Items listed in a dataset

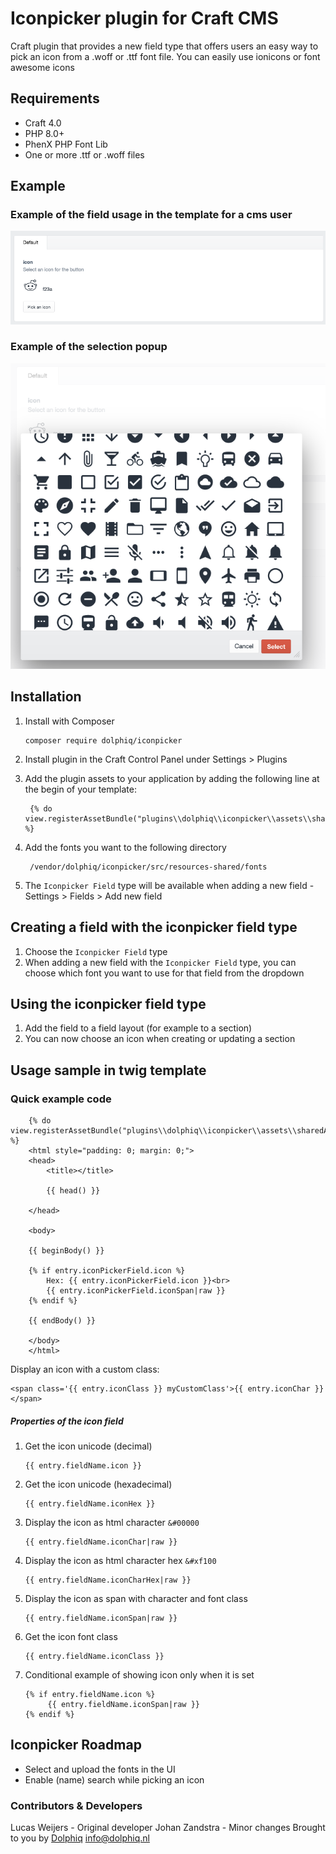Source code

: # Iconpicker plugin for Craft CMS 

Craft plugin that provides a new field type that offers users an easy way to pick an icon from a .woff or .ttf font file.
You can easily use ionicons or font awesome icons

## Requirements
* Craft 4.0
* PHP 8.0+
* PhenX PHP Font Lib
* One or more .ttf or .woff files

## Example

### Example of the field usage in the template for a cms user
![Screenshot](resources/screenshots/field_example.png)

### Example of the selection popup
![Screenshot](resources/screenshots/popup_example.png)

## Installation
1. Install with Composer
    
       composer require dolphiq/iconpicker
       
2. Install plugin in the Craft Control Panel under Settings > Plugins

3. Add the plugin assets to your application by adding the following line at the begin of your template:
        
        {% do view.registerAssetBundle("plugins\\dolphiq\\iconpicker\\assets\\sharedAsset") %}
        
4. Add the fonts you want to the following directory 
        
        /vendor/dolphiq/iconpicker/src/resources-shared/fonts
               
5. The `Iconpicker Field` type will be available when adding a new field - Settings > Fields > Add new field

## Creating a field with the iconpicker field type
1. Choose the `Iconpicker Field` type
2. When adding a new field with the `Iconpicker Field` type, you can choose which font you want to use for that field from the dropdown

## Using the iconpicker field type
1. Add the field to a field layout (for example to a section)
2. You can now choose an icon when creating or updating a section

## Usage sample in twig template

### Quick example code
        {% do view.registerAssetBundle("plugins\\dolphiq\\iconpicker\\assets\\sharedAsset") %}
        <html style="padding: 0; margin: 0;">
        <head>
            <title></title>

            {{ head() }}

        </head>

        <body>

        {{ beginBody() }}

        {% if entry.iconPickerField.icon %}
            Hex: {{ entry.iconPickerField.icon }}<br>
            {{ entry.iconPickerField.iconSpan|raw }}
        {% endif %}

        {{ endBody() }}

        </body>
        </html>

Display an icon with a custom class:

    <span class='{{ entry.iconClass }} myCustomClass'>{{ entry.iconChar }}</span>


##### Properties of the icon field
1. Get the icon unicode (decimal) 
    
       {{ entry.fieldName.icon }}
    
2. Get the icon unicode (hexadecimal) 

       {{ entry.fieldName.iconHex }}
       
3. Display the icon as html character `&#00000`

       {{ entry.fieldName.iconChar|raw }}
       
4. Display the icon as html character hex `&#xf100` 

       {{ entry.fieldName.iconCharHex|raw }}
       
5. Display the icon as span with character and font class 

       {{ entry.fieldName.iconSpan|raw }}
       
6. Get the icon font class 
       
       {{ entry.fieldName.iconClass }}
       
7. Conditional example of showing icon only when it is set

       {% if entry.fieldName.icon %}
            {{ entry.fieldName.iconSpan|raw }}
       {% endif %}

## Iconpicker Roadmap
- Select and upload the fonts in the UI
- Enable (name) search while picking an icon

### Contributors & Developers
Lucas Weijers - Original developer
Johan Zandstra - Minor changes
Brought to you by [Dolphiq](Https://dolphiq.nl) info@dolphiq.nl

==

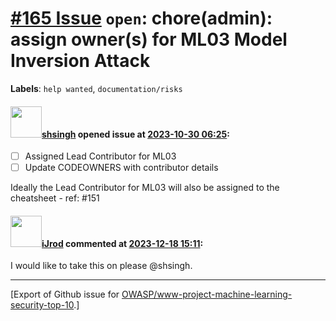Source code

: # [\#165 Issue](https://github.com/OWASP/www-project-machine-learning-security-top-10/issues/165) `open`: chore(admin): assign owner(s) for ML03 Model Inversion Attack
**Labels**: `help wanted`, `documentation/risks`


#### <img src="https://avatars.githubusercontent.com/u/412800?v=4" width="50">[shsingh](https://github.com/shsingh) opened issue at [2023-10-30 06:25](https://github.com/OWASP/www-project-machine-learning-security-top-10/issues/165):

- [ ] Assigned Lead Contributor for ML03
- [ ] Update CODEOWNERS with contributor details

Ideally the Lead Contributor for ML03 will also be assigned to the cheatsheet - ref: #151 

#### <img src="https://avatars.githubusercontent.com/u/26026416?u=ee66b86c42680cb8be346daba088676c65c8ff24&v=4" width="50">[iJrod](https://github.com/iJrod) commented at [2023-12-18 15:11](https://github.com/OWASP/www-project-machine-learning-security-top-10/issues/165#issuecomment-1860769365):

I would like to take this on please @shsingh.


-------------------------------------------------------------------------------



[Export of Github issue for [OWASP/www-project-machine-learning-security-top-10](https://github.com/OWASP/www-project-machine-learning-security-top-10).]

EXERCISE AIM: Reproduce the lines above, beginning at the line with "2. Install plugin" and stopping after the line with "4. Add the fonts", exactly as they are.

SOLUTION FOR THIS TASK:
2. Install plugin in the Craft Control Panel under Settings > Plugins

3. Add the plugin assets to your application by adding the following line at the begin of your template:
        
        {% do view.registerAssetBundle("plugins\\dolphiq\\iconpicker\\assets\\sharedAsset") %}
        
4. Add the fonts you want to the following directory 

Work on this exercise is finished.